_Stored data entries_

-=-=-=-=-

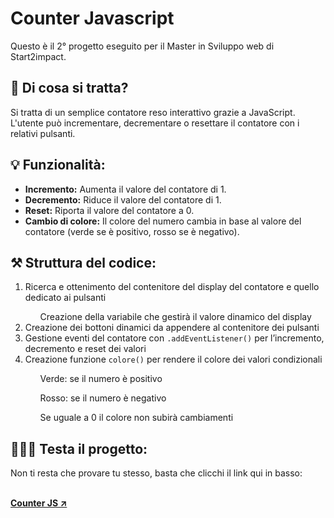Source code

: <h1>Counter Javascript</h1>
<p>Questo è il 2° progetto eseguito per il Master in Sviluppo web di Start2impact.</p>

<h2>🤔 Di cosa si tratta?</h2>
<p>Si tratta di un semplice contatore reso interattivo grazie a JavaScript. L'utente può incrementare, decrementare o resettare il contatore con i relativi pulsanti.</p>

<h2>💡 Funzionalità:</h2>
<ul>
  <li><strong>Incremento:</strong> Aumenta il valore del contatore di 1.</li>
  <li><strong>Decremento:</strong> Riduce il valore del contatore di 1.</li>
  <li><strong>Reset:</strong> Riporta il valore del contatore a 0.</li>
  <li><strong>Cambio di colore:</strong> Il colore del numero cambia in base al valore del contatore (verde se è positivo, rosso se è negativo).</li>
</ul>

<h2>⚒️ Struttura del codice:</h2>

<ol>

  <li>Ricerca e ottenimento del contenitore del display del contatore e quello dedicato ai pulsanti</li>
    <ul>Creazione della variabile che gestirà il valore dinamico del display</ul>
  <li>Creazione dei bottoni dinamici da appendere al contenitore dei pulsanti</li>
  <li>Gestione eventi del contatore con <code>.addEventListener()</code> per l’incremento, decremento e reset dei valori</li>
  <li>Creazione funzione <code>colore()</code> per rendere il colore dei valori condizionali</li>
    <ul>Verde: se il numero è positivo</ul>
    <ul>Rosso: se il numero è negativo</ul>
    <ul>Se uguale a 0 il colore non subirà cambiamenti</ul>

</ol>

<h2>👨🏻‍💻 Testa il progetto:</h2>
<p>Non ti resta che provare tu stesso, basta che clicchi il link qui in basso:</p><br>
<a href="https://dgmichele.github.io/Counter/" rel="noopener" target="_blank"><strong>Counter JS ↗️</strong></a>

-=-=-=-=-

_Task to carry out_
The entries above hold the needed span. Transcribe exactly the lines from the one with "<li><strong>Cambio di colore:</strong>" to the one with "<p>Non ti resta", both included.

_Reply_
  <li><strong>Cambio di colore:</strong> Il colore del numero cambia in base al valore del contatore (verde se è positivo, rosso se è negativo).</li>
</ul>

<h2>⚒️ Struttura del codice:</h2>

<ol>

  <li>Ricerca e ottenimento del contenitore del display del contatore e quello dedicato ai pulsanti</li>
    <ul>Creazione della variabile che gestirà il valore dinamico del display</ul>
  <li>Creazione dei bottoni dinamici da appendere al contenitore dei pulsanti</li>
  <li>Gestione eventi del contatore con <code>.addEventListener()</code> per l’incremento, decremento e reset dei valori</li>
  <li>Creazione funzione <code>colore()</code> per rendere il colore dei valori condizionali</li>
    <ul>Verde: se il numero è positivo</ul>
    <ul>Rosso: se il numero è negativo</ul>
    <ul>Se uguale a 0 il colore non subirà cambiamenti</ul>

</ol>

<h2>👨🏻‍💻 Testa il progetto:</h2>
<p>Non ti resta che provare tu stesso, basta che clicchi il link qui in basso:</p><br>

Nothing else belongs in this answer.